■ TASK ITEM
The string "recurrence" may appear in lines of the entries below. Report how many lines hold it, with only the number.

(Beginning of RECORDS SUPPLIED)

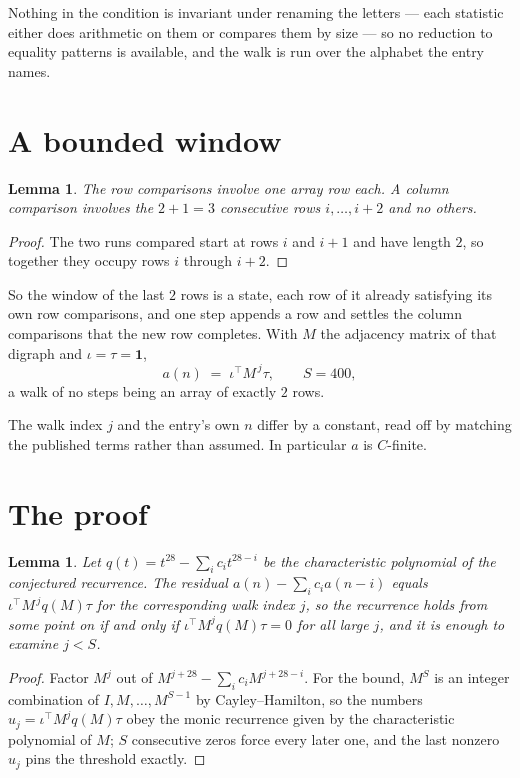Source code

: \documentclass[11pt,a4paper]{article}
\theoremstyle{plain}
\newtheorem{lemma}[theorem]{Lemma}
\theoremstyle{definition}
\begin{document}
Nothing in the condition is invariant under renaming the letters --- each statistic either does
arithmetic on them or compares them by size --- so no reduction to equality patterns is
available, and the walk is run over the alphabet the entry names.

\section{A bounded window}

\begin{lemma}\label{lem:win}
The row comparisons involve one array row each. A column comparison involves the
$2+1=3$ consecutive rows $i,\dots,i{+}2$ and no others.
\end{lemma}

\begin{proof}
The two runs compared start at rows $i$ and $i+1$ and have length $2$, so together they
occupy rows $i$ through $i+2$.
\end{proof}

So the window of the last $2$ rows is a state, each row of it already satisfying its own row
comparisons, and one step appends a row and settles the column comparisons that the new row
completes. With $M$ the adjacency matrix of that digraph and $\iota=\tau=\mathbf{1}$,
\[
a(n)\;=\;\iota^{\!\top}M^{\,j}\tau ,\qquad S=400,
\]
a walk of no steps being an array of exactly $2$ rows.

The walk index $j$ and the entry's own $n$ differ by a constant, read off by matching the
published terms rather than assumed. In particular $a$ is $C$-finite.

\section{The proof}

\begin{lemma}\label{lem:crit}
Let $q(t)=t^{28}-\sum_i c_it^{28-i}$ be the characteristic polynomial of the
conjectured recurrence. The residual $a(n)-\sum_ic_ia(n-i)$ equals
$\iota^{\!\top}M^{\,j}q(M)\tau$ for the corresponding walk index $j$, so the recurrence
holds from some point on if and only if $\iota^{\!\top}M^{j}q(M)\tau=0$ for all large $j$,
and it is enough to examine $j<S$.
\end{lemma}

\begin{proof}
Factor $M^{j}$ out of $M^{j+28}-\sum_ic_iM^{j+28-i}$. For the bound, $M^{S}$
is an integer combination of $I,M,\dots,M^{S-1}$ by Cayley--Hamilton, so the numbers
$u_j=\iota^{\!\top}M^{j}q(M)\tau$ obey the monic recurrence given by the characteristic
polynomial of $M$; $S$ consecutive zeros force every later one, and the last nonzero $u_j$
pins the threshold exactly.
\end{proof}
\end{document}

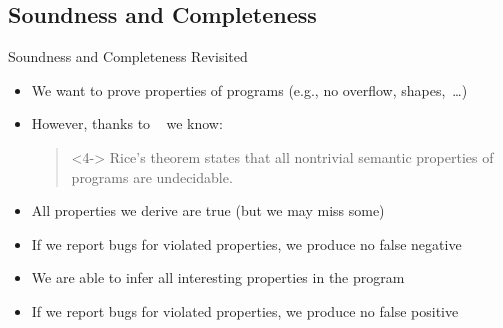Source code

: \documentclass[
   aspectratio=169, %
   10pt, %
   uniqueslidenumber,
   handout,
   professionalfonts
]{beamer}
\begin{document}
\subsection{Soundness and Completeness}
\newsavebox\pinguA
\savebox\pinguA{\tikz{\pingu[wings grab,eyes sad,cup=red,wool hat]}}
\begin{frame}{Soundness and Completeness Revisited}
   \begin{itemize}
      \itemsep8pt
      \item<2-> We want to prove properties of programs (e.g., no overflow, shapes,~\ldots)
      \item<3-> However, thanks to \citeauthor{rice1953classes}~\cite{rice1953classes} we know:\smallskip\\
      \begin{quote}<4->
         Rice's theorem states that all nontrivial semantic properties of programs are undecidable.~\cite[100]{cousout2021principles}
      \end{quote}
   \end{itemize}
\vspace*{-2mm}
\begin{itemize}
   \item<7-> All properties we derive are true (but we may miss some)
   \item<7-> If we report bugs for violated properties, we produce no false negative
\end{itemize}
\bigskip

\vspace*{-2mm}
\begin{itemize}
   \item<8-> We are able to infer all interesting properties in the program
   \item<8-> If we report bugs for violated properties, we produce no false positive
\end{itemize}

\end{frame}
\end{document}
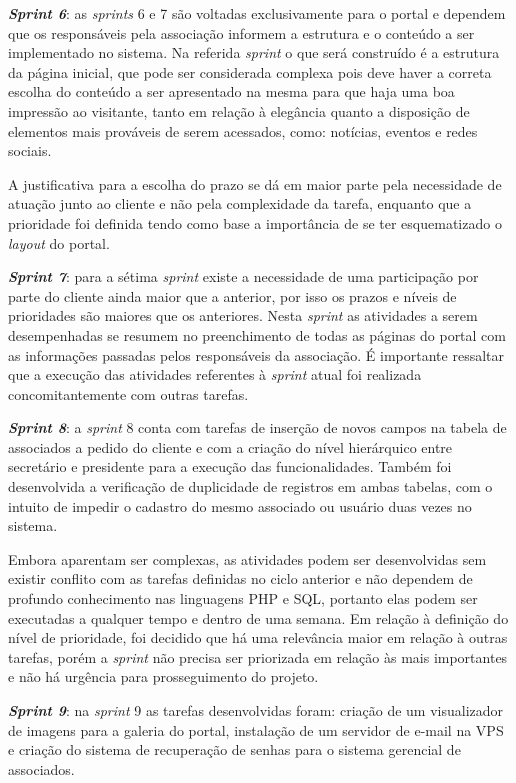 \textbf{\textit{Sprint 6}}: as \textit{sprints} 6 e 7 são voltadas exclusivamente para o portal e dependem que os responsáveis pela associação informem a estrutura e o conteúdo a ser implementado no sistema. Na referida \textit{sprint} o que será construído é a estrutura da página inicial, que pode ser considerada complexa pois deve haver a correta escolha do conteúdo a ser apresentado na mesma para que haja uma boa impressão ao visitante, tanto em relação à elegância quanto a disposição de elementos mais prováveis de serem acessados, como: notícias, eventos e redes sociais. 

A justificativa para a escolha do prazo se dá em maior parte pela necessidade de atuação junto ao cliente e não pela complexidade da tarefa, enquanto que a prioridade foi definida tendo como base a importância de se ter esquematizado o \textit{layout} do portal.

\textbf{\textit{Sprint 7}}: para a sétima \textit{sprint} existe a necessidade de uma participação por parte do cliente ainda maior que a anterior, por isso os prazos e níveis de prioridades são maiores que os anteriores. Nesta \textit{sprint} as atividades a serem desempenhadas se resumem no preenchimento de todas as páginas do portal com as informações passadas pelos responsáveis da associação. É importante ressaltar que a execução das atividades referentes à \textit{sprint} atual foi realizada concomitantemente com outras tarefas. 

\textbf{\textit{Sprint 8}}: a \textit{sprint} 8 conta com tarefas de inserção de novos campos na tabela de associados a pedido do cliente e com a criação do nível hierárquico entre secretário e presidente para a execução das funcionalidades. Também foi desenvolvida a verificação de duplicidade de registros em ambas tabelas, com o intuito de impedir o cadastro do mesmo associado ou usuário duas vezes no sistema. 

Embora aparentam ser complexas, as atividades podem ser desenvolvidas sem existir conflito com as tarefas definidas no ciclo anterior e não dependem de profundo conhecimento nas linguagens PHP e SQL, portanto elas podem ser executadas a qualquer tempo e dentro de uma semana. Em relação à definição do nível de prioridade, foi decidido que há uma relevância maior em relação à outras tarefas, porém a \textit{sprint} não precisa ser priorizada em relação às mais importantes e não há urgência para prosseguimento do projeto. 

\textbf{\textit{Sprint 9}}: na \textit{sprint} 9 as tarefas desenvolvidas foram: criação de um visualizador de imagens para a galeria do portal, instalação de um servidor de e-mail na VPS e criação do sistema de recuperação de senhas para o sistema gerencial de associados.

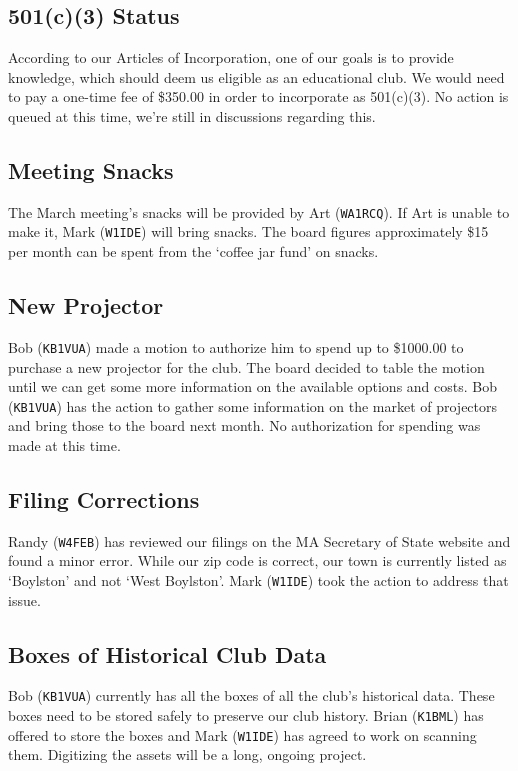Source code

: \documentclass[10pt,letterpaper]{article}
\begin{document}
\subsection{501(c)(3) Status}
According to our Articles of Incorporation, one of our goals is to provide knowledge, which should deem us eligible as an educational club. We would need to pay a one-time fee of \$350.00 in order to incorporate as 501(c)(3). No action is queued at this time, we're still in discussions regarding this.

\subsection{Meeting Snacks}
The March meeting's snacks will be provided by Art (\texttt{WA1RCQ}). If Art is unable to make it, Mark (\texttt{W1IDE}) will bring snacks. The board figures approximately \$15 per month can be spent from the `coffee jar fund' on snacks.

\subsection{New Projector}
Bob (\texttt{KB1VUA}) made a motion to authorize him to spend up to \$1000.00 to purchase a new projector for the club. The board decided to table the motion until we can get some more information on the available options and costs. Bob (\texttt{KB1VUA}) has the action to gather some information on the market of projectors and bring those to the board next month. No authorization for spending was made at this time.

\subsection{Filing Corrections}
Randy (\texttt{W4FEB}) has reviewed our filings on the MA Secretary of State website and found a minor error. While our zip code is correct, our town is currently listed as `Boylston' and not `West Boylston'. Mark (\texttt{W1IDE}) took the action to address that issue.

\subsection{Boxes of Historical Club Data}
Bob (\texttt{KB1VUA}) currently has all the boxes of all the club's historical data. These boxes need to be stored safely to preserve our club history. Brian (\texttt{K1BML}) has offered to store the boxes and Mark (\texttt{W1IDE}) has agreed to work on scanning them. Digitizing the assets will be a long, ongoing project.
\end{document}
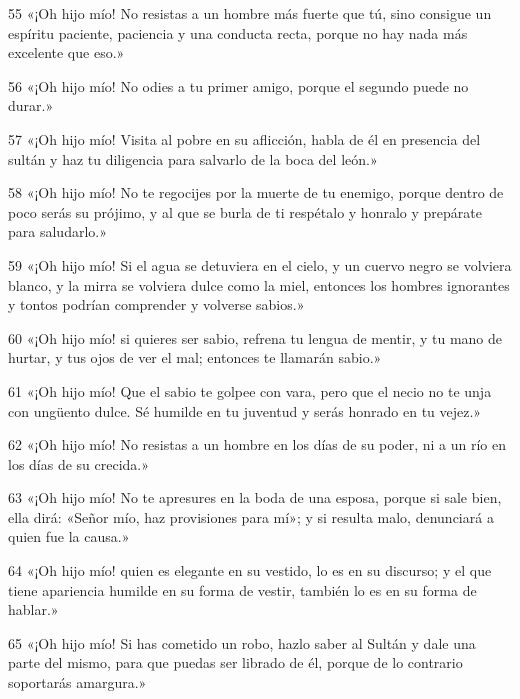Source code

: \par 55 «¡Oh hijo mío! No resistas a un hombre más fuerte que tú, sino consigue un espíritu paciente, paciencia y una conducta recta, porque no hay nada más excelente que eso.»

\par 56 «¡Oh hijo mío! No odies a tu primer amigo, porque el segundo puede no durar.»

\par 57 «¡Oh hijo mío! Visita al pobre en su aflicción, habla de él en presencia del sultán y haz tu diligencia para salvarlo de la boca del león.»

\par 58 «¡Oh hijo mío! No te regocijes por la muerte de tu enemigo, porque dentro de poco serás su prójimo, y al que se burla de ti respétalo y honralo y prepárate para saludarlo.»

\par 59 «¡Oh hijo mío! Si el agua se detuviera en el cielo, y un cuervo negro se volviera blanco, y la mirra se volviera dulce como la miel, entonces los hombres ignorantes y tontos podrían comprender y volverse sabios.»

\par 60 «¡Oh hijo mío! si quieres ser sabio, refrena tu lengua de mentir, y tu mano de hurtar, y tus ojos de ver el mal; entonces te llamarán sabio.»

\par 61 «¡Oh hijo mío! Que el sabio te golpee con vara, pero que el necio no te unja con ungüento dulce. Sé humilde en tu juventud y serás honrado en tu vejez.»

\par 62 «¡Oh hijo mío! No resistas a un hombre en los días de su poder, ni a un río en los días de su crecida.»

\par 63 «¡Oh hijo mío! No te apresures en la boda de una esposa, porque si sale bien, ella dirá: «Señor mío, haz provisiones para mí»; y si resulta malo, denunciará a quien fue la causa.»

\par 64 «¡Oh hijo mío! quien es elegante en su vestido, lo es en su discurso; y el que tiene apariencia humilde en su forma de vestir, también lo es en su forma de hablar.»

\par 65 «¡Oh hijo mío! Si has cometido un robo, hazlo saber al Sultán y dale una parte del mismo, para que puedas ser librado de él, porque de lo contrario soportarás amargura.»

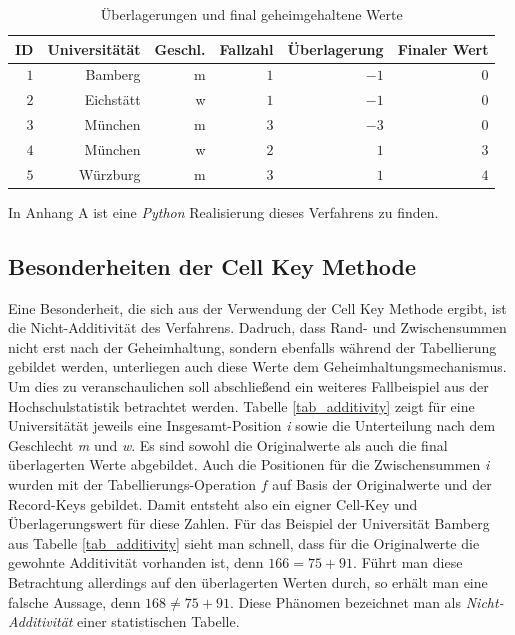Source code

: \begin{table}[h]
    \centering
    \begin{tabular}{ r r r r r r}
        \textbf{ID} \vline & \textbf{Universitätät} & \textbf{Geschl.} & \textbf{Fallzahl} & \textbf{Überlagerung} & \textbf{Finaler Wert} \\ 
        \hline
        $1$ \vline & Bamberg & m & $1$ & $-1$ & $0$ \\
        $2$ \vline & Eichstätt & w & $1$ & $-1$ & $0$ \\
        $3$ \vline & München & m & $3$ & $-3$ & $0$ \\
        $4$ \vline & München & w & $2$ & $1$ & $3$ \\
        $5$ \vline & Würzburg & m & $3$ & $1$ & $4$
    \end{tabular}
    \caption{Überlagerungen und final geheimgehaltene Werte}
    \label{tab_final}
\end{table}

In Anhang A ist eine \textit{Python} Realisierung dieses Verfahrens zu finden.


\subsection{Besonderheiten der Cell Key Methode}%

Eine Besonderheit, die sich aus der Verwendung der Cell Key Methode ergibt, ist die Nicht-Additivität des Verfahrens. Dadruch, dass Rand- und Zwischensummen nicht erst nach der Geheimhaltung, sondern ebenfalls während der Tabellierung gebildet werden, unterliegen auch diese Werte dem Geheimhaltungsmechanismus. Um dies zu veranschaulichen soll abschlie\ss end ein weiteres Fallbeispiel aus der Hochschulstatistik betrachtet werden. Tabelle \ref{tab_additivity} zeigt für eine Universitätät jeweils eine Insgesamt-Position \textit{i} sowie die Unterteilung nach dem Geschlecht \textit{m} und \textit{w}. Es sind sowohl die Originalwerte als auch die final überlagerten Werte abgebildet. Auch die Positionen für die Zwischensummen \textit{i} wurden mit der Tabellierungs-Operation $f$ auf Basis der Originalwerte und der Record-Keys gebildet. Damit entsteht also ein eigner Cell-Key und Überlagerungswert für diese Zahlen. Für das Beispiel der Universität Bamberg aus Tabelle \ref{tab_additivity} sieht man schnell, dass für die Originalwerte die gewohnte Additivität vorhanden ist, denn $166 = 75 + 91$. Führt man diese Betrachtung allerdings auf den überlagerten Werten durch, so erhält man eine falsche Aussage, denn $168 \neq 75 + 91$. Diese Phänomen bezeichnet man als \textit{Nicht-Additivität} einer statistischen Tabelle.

(End of RECORDS SUPPLIED)

■ YOUR SOLUTION
3